In 1991, he stood on the Senate floor and cast the only vote in opposition to President George H.W. Bush’s Operation Desert Storm. Saying war is futile, he attributed his abiding position to experiences as a naval officer during World War II, duty that brought him to Hiroshima a month after the atomic bomb had been dropped.
“The smells of decomposition were still there in the air with the sights of utter devastation in all directions,” he said. “It really impacted me.”
Some wags dubbed him “St. Mark.”
But along with taking the high road, he was a deft politician who brought an estimated $3 billion in federal money to Oregon, especially when he became chairman of the Senate Appropriations Committee in 1981. Enemies included environmentalists, who saw him as too cozy with the timber industry. Hatfield did, however, win praise for preserving beaches, the Columbia River Gorge and some forests.

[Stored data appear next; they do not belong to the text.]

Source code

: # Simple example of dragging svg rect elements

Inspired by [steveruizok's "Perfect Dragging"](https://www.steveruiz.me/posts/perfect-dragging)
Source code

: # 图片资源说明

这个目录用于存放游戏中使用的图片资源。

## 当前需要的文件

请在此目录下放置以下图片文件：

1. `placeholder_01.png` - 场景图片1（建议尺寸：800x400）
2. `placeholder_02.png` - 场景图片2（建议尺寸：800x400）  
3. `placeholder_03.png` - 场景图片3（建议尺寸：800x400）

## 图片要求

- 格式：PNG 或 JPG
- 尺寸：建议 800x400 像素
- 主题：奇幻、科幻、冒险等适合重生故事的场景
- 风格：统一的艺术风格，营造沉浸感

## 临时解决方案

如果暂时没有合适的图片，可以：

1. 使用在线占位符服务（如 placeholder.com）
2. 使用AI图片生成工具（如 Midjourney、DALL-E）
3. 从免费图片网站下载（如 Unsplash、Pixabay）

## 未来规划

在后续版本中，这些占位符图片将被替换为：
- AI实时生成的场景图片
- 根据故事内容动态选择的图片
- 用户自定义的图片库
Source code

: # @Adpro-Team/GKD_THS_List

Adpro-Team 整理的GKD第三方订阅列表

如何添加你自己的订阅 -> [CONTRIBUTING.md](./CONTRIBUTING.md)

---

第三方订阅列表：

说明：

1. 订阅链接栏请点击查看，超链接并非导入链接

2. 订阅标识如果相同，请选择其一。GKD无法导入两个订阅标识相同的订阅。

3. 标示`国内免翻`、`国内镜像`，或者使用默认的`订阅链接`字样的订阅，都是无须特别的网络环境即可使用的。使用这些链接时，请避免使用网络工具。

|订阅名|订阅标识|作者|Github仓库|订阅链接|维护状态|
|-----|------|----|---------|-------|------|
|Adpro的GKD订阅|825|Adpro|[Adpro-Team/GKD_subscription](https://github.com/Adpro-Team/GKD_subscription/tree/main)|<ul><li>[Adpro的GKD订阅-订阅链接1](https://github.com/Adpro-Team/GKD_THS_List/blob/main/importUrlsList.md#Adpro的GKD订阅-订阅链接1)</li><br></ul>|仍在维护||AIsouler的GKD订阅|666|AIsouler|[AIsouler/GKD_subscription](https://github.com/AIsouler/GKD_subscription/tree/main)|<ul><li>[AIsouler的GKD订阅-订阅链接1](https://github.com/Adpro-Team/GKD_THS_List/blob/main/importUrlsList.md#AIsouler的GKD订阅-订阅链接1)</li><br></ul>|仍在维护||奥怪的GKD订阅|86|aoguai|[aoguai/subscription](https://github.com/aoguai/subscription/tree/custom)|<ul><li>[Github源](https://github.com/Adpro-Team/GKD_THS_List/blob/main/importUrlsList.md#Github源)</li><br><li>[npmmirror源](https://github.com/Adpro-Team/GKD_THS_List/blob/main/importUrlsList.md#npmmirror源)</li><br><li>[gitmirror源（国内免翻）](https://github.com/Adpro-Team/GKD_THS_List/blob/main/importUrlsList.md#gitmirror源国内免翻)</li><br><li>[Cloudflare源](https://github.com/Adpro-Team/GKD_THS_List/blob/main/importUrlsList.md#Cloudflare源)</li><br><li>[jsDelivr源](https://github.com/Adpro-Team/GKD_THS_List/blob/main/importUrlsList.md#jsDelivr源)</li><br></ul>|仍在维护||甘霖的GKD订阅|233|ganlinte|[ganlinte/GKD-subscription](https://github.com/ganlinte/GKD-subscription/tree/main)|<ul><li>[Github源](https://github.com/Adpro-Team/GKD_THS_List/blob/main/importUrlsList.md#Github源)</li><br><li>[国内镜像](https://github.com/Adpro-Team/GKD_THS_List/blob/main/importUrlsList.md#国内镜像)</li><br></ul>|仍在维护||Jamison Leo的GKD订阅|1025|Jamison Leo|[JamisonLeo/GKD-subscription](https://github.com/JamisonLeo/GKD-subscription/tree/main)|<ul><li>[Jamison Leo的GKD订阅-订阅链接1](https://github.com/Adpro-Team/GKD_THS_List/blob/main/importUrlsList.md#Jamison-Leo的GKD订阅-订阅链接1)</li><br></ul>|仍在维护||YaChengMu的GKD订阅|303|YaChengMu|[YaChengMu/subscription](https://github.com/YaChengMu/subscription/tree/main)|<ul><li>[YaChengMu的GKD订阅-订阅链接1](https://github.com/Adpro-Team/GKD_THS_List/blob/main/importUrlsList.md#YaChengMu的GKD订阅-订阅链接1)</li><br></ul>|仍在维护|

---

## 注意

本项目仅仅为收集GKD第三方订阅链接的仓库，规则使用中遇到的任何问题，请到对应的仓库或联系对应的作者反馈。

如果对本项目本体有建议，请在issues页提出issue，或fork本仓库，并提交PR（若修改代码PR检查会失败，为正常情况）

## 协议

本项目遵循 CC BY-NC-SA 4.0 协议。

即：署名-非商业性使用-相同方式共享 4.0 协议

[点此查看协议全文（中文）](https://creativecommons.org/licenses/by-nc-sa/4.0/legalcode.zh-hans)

He worked to chip away at government regulations, convinced federal authority had grown at the people’s expense. But he voted against a federal balanced budget amendment in 1995, infuriating neo-conservatives.
He survived two funding scandals and was once rebuked by the Senate Ethics Committee. Yet he was admired by many Catholics because he was pro-life, anti-war and anti-death penalty.
He told the Catholic Sentinel that he was proud of his consistent position in favor of life. He linked violent crime to tolerance of abortion, executions and warfare.
After he retired, Hatfield joined Catholic leaders in a failed attempt to abolish the death penalty in Oregon.
“Senator Hatfield took courageous positions of conscience in the face of substantial political opposition,” said U.S. Sen. Jeff Merkley, D-Ore. “He inspired many to public service, encouraging them to work to do what is right rather than what is convenient or popular.”
Gerry Frank, Hatfield’s longtime aide, said the senator’s faith was “helpful in hard times and key all the time.”
Hatfield spent some of his retirement at an assisted living community built on the convent grounds of the Sisters of the Holy Names of Jesus and Mary near Portland.
He is survived by his wife and four children. Plans call for a private funeral and a public memorial service at a later date.